Darren Edward Kenton (born 13 September 1978) is an English former professional footballer who last played for Rochester Rhinos in the USL First Division.

Career

Norwich City
Kenton was born in Wandsworth and started his career at Norwich City in 1997. He played 158 league games and scored nine goals for the Canaries in the old Football League First Division.

Southampton/Leicester City
Kenton signed for Southampton in 2003 on a free transfer. Kenton scored his only goal for Southampton in an FA Cup match against MK Dons on 7 January 2006.

Having been released by Southampton in May 2006, he joined Leicester City on 27 June 2006, a team for which he had previously had a loan spell in 2005.

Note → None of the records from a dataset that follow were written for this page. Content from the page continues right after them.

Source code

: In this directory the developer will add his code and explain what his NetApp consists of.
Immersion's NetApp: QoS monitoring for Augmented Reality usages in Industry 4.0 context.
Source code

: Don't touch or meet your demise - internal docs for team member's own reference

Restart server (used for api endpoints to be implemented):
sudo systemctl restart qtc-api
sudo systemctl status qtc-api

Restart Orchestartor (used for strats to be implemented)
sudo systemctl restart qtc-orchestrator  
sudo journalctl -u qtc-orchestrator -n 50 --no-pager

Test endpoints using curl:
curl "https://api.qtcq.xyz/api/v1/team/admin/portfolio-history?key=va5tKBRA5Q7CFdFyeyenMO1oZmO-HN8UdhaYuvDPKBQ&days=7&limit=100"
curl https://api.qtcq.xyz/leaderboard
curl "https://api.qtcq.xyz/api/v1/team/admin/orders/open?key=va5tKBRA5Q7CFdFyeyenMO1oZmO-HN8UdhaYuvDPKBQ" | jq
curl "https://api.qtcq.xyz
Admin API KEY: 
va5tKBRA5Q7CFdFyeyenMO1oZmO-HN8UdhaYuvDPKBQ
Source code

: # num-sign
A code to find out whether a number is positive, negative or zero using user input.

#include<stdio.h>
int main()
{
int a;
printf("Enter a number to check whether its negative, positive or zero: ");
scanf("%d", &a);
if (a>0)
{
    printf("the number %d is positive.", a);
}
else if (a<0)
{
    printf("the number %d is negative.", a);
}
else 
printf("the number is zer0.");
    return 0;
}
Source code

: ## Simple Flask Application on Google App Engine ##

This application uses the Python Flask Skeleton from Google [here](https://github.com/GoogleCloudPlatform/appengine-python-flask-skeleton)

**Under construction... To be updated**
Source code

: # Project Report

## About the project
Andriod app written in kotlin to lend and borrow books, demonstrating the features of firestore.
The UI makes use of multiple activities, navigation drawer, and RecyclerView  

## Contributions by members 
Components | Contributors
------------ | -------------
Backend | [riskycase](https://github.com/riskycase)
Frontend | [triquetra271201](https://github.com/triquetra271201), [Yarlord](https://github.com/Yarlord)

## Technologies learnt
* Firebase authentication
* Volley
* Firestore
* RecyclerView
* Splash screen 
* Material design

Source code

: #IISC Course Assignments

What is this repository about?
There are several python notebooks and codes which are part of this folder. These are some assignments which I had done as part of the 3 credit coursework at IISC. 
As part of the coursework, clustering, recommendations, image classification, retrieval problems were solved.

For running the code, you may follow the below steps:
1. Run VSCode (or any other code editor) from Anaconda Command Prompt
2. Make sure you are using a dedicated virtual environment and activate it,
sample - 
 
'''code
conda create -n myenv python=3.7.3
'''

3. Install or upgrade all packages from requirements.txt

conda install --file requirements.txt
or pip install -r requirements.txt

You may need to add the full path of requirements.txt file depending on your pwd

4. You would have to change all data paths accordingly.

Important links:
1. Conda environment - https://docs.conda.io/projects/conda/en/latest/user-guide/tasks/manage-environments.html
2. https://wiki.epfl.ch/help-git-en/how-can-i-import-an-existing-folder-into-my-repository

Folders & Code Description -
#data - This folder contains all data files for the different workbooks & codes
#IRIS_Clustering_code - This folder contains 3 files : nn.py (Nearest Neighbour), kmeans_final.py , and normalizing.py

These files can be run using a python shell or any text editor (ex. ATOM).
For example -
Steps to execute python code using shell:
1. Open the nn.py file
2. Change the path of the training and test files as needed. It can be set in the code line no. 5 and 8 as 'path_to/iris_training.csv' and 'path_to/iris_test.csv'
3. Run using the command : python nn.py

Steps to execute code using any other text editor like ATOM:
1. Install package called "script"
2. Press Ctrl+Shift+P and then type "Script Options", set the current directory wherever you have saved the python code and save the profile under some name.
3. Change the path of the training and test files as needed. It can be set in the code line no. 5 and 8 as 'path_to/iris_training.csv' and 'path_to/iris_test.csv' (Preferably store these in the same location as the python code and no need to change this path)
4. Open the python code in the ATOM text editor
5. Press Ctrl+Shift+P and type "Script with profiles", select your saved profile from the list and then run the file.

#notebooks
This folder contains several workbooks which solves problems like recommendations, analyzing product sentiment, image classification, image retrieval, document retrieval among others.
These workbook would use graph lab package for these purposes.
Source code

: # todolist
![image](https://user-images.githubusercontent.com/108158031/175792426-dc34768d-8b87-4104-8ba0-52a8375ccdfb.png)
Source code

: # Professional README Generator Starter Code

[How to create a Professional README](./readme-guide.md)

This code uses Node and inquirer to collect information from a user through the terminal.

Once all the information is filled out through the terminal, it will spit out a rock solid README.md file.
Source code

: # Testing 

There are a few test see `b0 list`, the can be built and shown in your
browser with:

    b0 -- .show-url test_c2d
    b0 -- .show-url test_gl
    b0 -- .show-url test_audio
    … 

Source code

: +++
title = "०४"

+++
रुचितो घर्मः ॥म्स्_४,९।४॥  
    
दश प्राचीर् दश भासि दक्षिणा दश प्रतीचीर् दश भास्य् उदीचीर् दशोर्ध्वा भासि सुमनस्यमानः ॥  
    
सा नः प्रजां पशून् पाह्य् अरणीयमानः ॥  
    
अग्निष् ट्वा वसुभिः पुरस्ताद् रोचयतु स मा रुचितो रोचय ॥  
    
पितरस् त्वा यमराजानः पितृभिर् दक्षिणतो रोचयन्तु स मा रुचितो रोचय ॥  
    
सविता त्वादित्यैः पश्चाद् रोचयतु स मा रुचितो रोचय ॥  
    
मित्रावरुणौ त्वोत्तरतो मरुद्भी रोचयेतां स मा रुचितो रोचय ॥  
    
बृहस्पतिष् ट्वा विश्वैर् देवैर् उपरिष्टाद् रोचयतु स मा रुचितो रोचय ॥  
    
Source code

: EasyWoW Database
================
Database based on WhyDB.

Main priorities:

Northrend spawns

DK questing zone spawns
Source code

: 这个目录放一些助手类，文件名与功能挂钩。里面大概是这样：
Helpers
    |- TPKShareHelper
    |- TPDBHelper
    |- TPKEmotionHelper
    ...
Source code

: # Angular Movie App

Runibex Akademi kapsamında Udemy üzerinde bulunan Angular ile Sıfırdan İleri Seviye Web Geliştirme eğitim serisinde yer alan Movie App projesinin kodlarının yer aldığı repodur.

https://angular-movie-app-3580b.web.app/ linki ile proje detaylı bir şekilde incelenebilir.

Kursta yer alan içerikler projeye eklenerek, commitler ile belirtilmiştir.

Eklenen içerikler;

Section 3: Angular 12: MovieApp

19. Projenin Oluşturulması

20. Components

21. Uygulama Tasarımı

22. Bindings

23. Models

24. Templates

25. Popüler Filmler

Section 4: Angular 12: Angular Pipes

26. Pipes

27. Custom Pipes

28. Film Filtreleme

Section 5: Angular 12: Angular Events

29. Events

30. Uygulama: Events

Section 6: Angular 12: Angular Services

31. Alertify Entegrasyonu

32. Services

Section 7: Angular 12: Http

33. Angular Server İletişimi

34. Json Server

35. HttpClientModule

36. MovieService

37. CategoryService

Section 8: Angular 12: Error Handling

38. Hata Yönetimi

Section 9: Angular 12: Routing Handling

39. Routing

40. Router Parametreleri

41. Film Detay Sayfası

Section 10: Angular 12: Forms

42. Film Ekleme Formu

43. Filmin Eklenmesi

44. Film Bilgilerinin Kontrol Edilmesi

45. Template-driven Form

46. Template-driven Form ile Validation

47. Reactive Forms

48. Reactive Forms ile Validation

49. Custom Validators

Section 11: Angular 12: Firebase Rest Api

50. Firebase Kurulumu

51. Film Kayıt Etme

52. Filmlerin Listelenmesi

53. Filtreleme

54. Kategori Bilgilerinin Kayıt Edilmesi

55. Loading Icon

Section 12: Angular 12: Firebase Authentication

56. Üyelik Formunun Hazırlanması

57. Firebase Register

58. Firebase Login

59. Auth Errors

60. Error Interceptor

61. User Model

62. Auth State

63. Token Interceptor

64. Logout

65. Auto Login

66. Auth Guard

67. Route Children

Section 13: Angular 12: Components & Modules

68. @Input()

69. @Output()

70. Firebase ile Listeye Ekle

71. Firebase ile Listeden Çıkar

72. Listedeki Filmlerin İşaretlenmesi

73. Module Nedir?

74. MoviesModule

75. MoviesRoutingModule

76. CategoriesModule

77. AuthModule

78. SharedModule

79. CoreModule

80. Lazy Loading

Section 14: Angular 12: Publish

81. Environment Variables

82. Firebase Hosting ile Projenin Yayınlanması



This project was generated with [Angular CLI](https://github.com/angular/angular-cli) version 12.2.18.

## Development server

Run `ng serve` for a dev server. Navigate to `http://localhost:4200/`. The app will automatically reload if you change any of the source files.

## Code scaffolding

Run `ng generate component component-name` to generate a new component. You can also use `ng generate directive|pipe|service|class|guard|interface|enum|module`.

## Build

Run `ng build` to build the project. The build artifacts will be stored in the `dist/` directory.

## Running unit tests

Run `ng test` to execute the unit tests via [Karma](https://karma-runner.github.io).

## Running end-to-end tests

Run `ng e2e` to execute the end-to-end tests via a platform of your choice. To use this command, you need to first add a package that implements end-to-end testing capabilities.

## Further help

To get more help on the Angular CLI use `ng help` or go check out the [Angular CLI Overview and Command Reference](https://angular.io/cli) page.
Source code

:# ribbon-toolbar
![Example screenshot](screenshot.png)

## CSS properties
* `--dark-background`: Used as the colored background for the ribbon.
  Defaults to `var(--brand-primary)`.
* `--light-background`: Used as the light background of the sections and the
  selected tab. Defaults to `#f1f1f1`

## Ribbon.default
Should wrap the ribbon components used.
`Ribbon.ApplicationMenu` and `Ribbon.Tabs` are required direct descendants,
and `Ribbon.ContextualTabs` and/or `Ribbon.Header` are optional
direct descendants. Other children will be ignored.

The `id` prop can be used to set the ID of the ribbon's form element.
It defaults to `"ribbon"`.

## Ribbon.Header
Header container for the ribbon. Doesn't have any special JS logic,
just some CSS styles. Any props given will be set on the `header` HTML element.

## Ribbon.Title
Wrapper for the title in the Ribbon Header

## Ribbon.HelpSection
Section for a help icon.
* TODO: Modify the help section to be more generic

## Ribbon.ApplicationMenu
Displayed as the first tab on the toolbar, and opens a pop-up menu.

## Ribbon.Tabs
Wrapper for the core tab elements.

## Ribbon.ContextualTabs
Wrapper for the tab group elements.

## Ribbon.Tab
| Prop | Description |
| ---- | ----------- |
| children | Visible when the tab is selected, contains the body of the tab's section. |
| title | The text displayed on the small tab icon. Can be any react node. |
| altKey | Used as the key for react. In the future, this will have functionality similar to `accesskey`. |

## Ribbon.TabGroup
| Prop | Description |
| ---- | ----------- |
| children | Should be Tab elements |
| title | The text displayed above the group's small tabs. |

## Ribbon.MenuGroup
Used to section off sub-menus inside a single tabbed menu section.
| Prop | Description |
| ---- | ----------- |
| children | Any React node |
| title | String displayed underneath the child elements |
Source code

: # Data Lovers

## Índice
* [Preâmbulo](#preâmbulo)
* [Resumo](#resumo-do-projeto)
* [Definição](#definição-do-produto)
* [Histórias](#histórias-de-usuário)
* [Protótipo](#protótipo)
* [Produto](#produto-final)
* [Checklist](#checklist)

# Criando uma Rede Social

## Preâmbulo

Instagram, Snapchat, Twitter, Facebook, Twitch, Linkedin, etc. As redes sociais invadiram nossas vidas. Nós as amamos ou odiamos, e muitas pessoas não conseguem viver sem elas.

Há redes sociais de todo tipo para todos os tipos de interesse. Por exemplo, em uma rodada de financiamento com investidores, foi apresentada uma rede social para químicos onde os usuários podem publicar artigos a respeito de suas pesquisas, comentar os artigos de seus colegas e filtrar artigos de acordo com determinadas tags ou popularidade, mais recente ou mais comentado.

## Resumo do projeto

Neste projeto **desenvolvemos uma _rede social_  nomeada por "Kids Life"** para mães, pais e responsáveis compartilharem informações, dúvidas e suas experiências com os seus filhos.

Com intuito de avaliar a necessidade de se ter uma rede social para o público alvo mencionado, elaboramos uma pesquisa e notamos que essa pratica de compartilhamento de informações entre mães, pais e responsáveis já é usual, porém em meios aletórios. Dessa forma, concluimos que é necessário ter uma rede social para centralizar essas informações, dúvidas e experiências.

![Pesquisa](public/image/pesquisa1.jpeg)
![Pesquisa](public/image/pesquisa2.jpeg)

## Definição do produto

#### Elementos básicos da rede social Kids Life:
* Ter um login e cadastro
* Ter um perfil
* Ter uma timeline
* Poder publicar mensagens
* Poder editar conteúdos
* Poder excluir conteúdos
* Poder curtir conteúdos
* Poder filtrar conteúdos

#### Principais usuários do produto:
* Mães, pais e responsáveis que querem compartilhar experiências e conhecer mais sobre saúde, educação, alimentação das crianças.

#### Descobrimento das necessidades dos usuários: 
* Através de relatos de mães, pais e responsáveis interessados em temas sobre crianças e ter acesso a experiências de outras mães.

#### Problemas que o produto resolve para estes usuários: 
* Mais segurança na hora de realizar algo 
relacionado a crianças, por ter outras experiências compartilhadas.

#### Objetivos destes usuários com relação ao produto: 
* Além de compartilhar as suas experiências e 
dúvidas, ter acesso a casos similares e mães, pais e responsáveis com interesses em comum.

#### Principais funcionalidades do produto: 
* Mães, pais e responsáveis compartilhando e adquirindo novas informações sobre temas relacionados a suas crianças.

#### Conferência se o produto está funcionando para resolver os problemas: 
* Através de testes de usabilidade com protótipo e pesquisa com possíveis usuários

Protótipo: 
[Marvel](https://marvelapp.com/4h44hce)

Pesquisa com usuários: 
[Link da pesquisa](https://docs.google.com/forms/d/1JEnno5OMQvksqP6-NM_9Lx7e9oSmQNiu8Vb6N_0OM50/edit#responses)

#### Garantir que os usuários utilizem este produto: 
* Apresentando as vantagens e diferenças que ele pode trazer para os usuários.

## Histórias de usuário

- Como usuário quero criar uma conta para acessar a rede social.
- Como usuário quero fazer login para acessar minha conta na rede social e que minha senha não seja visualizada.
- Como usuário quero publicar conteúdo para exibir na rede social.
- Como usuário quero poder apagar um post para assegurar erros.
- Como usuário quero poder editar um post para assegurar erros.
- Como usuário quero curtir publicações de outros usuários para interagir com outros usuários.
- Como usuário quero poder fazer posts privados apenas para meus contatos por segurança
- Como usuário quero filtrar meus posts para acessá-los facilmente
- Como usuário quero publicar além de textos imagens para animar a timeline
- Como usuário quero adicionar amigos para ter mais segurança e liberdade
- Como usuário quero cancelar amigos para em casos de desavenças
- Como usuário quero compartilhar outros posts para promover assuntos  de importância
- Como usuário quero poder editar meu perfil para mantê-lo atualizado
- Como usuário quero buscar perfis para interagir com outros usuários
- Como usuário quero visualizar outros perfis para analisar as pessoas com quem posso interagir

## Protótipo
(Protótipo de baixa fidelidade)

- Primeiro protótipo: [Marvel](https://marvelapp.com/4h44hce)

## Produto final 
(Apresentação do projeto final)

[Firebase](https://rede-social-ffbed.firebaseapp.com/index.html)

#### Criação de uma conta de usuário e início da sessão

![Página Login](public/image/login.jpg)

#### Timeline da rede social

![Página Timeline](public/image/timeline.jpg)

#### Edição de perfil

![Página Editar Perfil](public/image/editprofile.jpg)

He started the 2006–07 Championship season as a first-team regular, despite scoring an own goal against West Bromwich Albion in his sixth game for the club. He struggled with injury towards the end of the season. On 31 March 2007 he scored his first goal for the club in a 4–2 defeat away to Stoke City and got his second of the season in a 2–1 loss against Norwich City on 14 April 2007.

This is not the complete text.